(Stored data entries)
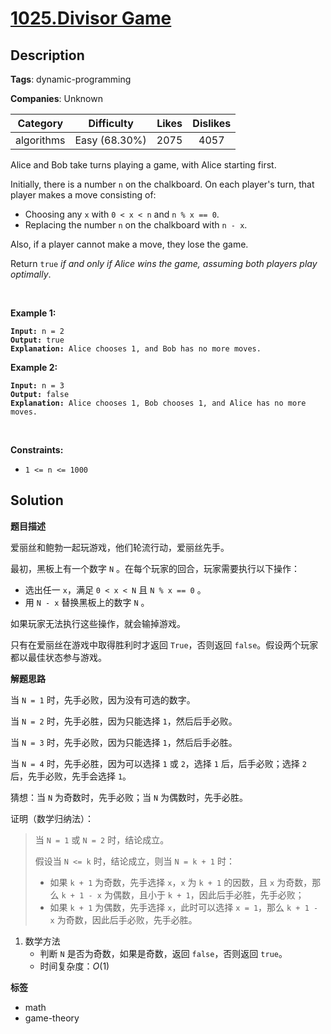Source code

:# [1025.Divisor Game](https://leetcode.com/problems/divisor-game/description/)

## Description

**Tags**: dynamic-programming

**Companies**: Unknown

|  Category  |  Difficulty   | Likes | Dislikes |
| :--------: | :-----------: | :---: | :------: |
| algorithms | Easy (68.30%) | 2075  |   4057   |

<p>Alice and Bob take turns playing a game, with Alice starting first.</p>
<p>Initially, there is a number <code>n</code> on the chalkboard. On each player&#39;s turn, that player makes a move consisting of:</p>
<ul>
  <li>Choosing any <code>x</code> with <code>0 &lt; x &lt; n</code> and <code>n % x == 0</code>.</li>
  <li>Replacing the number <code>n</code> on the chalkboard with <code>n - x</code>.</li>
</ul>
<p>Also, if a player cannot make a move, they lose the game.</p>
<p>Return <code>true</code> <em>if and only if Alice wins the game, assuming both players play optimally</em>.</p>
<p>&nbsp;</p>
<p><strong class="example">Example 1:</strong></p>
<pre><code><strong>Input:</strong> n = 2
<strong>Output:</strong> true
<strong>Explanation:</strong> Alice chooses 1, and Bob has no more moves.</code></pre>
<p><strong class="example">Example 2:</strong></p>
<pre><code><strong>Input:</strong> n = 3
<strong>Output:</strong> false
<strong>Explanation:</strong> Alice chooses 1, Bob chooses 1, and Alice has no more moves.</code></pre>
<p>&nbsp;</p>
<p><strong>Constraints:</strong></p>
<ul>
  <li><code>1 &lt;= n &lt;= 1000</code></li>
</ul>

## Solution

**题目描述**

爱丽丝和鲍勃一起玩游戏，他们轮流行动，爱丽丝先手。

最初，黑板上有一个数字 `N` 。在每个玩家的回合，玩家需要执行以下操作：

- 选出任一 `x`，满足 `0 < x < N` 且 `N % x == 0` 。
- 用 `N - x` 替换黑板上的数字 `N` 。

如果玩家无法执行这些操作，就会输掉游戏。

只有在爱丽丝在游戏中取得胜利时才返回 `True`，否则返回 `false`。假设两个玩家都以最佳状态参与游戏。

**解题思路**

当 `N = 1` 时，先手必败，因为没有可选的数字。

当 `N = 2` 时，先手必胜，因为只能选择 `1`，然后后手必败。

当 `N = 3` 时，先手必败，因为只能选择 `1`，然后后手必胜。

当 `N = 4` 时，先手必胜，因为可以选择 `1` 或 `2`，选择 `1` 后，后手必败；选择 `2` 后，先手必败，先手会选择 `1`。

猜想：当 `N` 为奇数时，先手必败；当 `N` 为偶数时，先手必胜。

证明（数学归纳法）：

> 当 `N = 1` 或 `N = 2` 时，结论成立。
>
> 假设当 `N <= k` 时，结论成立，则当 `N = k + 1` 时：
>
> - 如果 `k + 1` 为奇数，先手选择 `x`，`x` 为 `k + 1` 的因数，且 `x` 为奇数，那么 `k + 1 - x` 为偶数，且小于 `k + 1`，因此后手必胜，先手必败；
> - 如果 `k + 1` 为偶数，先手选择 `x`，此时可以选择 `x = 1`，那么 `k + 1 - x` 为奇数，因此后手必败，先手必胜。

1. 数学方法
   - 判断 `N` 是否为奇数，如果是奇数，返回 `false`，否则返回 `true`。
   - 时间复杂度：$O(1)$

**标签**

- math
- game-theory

---

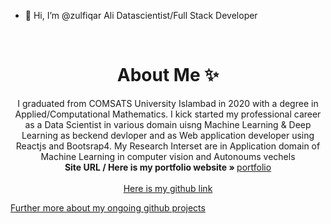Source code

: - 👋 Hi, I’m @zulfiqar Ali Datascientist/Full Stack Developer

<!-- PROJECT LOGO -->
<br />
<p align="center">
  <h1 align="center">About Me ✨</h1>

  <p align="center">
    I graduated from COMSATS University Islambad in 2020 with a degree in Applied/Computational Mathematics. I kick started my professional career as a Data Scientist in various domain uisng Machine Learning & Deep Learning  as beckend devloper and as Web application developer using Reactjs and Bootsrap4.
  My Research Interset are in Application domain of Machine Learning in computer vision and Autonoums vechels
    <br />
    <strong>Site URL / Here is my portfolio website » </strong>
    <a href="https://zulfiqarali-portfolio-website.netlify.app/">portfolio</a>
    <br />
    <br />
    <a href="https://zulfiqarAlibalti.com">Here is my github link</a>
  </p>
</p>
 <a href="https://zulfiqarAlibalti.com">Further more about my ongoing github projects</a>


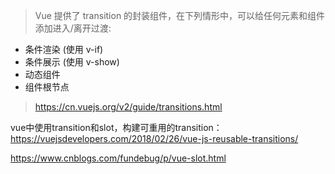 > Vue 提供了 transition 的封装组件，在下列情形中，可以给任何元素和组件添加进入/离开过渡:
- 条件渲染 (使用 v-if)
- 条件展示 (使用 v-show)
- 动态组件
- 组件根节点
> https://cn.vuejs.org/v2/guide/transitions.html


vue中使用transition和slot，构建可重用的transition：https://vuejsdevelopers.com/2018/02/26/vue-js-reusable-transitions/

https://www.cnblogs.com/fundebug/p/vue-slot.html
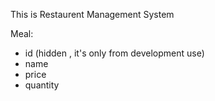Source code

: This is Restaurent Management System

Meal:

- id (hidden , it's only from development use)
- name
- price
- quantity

* * *

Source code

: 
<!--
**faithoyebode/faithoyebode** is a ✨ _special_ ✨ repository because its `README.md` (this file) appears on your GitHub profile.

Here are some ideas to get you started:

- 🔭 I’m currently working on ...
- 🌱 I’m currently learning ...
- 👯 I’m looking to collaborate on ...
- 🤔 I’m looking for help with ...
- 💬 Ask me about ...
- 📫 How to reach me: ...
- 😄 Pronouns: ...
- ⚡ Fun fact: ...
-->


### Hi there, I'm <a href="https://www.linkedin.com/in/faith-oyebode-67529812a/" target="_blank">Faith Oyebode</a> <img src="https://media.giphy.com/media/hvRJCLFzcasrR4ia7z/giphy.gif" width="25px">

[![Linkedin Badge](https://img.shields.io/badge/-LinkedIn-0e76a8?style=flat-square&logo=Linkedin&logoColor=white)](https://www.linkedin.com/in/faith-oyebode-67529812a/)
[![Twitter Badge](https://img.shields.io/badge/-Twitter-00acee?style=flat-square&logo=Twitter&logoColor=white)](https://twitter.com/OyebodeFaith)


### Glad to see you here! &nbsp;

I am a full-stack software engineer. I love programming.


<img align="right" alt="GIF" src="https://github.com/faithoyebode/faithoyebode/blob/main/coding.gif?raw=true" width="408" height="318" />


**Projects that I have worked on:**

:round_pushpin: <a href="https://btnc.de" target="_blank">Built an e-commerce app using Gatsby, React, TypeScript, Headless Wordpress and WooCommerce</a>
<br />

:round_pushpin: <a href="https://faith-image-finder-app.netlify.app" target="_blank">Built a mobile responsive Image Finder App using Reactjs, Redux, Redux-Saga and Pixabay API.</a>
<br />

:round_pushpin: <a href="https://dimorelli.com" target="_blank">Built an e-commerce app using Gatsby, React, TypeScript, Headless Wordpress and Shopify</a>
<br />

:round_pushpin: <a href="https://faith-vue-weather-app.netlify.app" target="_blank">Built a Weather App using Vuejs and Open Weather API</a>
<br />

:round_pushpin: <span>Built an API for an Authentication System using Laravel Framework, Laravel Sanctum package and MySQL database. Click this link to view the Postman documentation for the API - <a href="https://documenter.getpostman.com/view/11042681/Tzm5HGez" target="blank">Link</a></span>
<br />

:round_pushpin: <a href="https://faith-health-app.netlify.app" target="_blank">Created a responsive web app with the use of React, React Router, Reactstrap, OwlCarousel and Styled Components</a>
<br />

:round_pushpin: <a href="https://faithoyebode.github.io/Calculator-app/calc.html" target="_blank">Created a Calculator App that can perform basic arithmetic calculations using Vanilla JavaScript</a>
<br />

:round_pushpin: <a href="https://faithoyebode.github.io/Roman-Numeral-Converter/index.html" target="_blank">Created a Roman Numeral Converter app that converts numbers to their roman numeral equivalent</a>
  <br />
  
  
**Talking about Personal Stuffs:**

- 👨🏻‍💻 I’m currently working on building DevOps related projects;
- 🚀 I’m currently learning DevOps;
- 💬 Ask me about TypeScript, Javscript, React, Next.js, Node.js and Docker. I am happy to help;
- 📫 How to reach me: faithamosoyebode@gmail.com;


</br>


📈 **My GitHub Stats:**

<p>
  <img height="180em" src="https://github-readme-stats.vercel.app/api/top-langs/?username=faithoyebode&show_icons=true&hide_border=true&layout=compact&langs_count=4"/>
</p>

Prompt: Check each line of the records above for the word "Input", count the lines that have it, and give only the count.

Solution to the problem: 2